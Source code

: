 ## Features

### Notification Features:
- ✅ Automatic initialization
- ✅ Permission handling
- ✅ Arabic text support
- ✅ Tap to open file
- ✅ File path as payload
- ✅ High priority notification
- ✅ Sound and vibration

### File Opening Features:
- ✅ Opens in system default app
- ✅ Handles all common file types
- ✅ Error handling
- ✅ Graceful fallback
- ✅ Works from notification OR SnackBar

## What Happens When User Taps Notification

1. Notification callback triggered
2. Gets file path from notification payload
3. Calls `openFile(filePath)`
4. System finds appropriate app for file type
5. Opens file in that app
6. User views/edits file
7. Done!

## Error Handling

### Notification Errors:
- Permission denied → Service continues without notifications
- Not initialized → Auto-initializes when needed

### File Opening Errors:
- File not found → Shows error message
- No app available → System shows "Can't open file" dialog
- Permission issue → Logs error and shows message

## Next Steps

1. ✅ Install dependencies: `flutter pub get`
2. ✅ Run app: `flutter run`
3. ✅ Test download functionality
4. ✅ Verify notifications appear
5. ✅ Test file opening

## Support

---*---

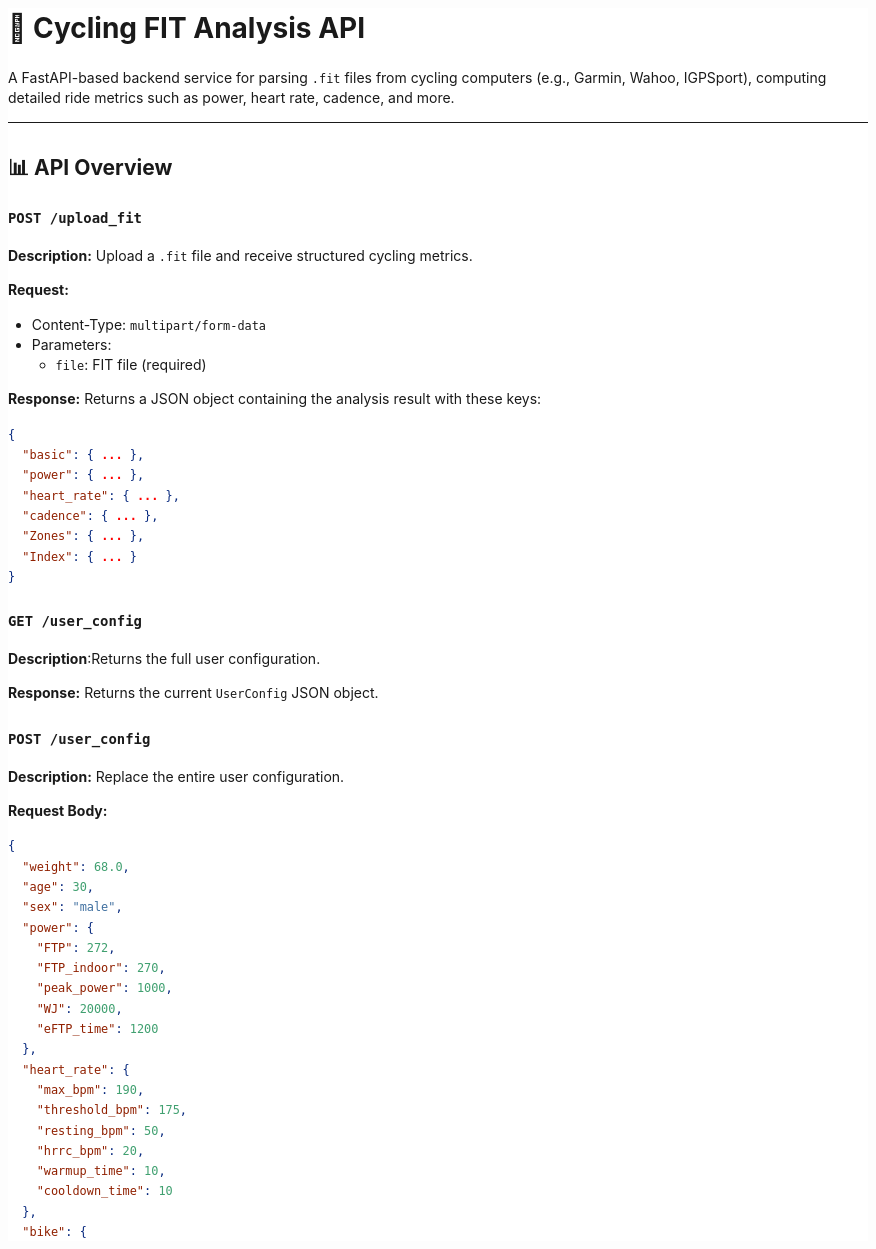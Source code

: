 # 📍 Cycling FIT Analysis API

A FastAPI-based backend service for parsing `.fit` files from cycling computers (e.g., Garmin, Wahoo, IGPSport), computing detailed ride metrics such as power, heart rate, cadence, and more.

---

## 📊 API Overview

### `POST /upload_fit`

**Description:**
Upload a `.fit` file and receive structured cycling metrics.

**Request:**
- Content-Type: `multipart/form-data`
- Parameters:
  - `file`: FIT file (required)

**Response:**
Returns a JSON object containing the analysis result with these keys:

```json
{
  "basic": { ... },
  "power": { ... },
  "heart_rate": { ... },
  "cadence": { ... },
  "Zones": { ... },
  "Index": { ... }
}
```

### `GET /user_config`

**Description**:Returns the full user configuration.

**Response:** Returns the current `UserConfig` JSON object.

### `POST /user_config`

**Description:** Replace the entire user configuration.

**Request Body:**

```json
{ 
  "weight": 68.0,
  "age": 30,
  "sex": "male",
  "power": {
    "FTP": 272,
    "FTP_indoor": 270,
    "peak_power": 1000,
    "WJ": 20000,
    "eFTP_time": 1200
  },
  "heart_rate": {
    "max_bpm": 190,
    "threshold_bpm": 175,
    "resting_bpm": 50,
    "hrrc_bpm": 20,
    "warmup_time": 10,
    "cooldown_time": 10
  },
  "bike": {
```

---*---

Which lines in the listing have the string "cadence"? Pick them out and copy them.

▶ Response area:
A FastAPI-based backend service for parsing `.fit` files from cycling computers (e.g., Garmin, Wahoo, IGPSport), computing detailed ride metrics such as power, heart rate, cadence, and more.
  "cadence": { ... },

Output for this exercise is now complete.